New outreach video

Today we have 2 great audiovisual news: we present a new short video summarizing some of the scientific and technological achievements of our project. The premiere is today at 10:00h in our youtube channel:

And we also release the documentary “Nanocosmos: un viaje a lo pequeño” (subtitles available in Spanish, English and French): 40 minutes to talk about the journey of cosmic dust and the seek of our researchers to go deep into the dust grains formation.

We want to thank all the professionals that made possible those two audiovisuals, Filmociencia and LUZLUX, the institutions that support us, the European Research Council, the CSIC (Consejo Superior de Investigaciones Científicas), the CNRS (Centre National de la Recherche Scientifique) and the funding from Fecyt (Fundación española para la Ciencia y la Tecnología). And, of course, thanks to all the researchers of our participating institutions for their work and their enthusiasm.

We hope those videos will help to understand how astrochemistry and fundamental science improves a better knowledge of the universe and helps Humanity to go beyond the frontiers of the unknown. Because, as Carl Sagan said: “The cosmos is also within us, We’re made of star stuff. We are a way for the cosmos to know itself.”

Why do we study chemical equilibrium in red giants?

You may have often read that “we are stardust.” It is a rather accurate expression, especially if we think that most of the elements that make us up (this scarce 5% of the baryonic matter of the universe) emerged from the core of a star and from a whole process of death and destruction. But what do we call stardust?

Nanocosmos has participated in this study, explained in the outreach article “Funambulist stars”, that you can continue reading by clicking here.

Carbon grains around evolved stars

The Nanocosmos team published in October 21, 2019, at Nature Astronomy (available free at Europe PubMed Central), the results of a set of laboratory experiments showing that gas-phase chemistry, under conditions similar to those of a red giant star environment, can produce very efficiently small amorphous carbon grains and carbon chains similar to those found in oil.
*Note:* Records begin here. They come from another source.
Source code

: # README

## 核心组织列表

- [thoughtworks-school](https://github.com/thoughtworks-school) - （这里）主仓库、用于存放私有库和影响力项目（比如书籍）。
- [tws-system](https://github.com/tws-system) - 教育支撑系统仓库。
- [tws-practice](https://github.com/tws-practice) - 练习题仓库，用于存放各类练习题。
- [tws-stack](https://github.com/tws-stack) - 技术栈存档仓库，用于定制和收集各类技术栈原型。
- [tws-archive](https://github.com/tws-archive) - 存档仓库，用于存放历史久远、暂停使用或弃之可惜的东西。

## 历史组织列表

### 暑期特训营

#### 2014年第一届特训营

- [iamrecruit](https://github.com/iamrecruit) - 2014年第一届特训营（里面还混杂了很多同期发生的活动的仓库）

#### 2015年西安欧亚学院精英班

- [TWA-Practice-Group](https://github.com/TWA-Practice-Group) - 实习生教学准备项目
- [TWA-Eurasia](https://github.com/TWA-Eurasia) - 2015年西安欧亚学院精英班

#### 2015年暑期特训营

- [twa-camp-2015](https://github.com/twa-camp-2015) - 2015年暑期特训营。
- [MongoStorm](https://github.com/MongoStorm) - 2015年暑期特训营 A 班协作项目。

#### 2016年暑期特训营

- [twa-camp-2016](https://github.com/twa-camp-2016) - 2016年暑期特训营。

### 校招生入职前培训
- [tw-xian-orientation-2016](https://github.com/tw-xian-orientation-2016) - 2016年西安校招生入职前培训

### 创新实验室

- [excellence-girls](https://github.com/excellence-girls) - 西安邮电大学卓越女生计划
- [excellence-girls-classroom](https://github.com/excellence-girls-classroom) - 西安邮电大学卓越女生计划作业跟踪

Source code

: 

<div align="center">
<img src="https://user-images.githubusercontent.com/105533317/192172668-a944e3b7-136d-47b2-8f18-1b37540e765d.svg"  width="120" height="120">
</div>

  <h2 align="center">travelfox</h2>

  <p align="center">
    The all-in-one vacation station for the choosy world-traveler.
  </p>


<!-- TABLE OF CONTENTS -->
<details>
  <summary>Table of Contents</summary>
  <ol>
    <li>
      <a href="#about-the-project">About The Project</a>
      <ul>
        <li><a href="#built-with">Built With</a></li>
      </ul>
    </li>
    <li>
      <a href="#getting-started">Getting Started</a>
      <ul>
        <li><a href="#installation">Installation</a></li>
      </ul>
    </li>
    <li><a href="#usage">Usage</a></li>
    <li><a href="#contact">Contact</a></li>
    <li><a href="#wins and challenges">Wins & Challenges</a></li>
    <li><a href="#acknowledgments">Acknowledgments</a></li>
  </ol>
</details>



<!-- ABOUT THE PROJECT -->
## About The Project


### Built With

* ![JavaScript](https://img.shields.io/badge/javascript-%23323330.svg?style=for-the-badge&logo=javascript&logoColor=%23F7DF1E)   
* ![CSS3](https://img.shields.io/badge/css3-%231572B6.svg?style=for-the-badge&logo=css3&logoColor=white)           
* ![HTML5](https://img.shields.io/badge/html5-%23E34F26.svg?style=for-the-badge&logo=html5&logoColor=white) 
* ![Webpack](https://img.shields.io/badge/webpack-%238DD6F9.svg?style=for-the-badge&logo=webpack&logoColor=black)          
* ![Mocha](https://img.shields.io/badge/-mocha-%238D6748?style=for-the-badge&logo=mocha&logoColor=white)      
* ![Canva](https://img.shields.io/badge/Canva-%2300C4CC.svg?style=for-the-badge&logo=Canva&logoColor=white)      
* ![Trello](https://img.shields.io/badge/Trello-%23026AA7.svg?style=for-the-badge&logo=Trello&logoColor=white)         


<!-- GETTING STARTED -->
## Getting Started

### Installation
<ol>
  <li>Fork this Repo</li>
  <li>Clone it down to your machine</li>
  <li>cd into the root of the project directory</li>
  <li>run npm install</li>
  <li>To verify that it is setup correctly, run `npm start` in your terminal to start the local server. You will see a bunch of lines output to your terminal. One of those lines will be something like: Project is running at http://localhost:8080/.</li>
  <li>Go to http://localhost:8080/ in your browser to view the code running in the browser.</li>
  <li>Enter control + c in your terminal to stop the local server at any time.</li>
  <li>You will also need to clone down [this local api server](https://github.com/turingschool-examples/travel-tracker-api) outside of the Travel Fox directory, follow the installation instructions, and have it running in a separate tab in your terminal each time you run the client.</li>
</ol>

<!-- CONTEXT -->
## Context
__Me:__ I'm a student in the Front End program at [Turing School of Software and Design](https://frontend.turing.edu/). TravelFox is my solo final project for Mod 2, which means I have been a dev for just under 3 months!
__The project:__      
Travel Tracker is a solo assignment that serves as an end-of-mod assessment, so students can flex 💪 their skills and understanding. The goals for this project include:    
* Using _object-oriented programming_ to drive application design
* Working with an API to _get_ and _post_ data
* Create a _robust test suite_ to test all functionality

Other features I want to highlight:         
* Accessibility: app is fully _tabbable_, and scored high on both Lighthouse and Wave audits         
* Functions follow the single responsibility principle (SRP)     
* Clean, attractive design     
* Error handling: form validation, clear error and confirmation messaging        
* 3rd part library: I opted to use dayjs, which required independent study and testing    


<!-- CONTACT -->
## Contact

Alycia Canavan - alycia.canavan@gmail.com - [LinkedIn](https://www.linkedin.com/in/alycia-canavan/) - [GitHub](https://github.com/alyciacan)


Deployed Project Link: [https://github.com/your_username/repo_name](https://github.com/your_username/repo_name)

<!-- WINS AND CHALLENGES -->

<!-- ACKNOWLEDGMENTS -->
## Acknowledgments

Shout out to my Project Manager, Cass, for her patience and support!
Stardust, an ultra-high vacuum machine built in the ERC Nanocosmos project (a Synergy project funded by the European Research Council), was specifically conceived to simulate, with a high level of control, the complex conditions of stardust formation and processing in the environment of evolved stars. In addition, the AROMA setup was built to analyse the molecular content of the samples synthesized by Stardust.

In the words of José Ángel Martín-Gago (Institute of Materials Science of Madrid, ICMM-CSIC, Spain), responsible for the Stardust instrument, “Mimicking the conditions of the envelope of an evolved star, laboratory experiments allow scientists to follow, step by step, the formation process of dust grains, from atoms to simple molecules and their growth to more complex clusters of molecules.”

For José Cernicharo (Institute of Fundamental Physics, IFF-CSIC, Spain), lead co-investigator of the project together with Martín-Gago and Christine Joblin (Institut de Recherche en Astrophysique et Planétologie, IRAP-CNRS, France), “That process is important because those grains of dust, which emerge from the final stages of the evolution of medium-sized stars like our Sun will provide the fundamental pieces needed for the birth of the planets and the main ingredients for the onset of life once injected into the interstellar medium.”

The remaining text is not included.